But we probably shouldn’t get too cocky about winning this one; in the judge’s conclusion:
…this case came to us as the result of the activism of an ill-informed faction on a school board…to adopt an imprudent and ultimately unconstitutional policy. The breathtaking inanity of the Board’s decision is evident when considered against the factual backdrop which has now been fully revealed through this trial.

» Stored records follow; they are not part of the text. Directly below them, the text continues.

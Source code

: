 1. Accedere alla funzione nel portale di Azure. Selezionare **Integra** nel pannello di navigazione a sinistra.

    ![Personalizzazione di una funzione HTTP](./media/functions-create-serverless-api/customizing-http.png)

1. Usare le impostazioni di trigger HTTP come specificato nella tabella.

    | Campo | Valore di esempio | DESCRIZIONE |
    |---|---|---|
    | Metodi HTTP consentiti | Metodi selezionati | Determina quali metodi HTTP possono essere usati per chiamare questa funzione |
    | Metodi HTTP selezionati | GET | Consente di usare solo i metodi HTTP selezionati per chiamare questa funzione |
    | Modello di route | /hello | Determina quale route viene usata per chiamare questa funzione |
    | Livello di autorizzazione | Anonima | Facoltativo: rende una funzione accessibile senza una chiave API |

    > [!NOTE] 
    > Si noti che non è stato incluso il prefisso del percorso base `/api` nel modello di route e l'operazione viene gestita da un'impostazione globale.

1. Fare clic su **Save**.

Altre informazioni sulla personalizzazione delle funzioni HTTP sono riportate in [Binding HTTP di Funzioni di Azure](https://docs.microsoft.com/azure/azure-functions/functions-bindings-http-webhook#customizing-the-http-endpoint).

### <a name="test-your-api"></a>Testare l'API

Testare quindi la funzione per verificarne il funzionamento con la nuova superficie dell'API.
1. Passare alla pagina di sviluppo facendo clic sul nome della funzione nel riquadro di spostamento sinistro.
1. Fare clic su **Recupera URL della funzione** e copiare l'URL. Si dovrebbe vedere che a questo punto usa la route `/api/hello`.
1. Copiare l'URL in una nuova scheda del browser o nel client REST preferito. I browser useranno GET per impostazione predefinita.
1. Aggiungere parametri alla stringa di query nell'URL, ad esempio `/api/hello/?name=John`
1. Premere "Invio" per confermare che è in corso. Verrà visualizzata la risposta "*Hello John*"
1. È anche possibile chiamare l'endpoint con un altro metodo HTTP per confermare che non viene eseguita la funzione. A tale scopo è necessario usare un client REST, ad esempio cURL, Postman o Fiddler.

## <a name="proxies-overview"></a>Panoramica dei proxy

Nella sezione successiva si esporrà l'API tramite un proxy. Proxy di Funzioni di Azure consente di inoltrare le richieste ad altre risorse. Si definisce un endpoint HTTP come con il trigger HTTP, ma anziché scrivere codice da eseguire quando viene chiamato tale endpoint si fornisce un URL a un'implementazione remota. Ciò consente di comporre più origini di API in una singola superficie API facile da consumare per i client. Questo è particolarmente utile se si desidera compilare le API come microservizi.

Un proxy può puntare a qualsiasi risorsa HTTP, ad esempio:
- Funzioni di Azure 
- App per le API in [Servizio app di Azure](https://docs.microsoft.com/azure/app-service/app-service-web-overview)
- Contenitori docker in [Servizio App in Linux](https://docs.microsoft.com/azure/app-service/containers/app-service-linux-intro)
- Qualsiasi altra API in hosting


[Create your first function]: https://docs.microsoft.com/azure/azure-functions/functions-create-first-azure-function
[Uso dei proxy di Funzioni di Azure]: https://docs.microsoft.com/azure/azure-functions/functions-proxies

That is, these people were stupid. This won’t always be the case (though one hopes it will be).
No comment yet
aiabx says:
December 21, 2005 at 10:37 am (UTC 0)
We’ll call it a partial victory for common sense.. they won’t be teaching about the FSM either.
-aiabx
David "See My Footnote" Barker says:
December 21, 2005 at 11:04 am (UTC 0)
Watching CNN’s report on this* yesterday, I fully expected the judge to rule “As for science vs. religion I’m issuing a restraining order. Science should stay 500 yards from religion at all times.”
The lawyer for the bad guys, interviewed on CNN, was unbelievably ignorant, for a supposedly educated man.
*My watch may have been intelligently designed but I sure as hell wasn’t! I mean, shoot, they call *this* (cracks his back) ‘intelligent design’?
Jeff K says:
December 21, 2005 at 3:06 pm (UTC 0)
I liked the “Darwin’s theory of evolution has its problems, to be sure”, part of what the judge said to the media.
Jeff K says:
December 22, 2005 at 12:11 pm (UTC 0)
By the by, the search string for references for my last quotation is http://news.google.com/news?hl=en&ned=ca&ie=UTF-8&q=evolution+AND+%22to+be+sure%22&btnG=Search+News
It seems I paraphrased a bit. Real quote: “To be sure, Darwin’s theory of evolution is imperfect”
Peter says:
December 24, 2005 at 6:18 pm (UTC 0)
Or just see bottom of page 136 on the link in the post. The conclusion is about three pages, and starts on 136.
For the full context the paragraph is:
Which is about as much as you can hope for from a conservative Bush-appointee, who was on Tom Ridge’s transition team. As he says, he’s hardly what you’d call an activist judge for evolution.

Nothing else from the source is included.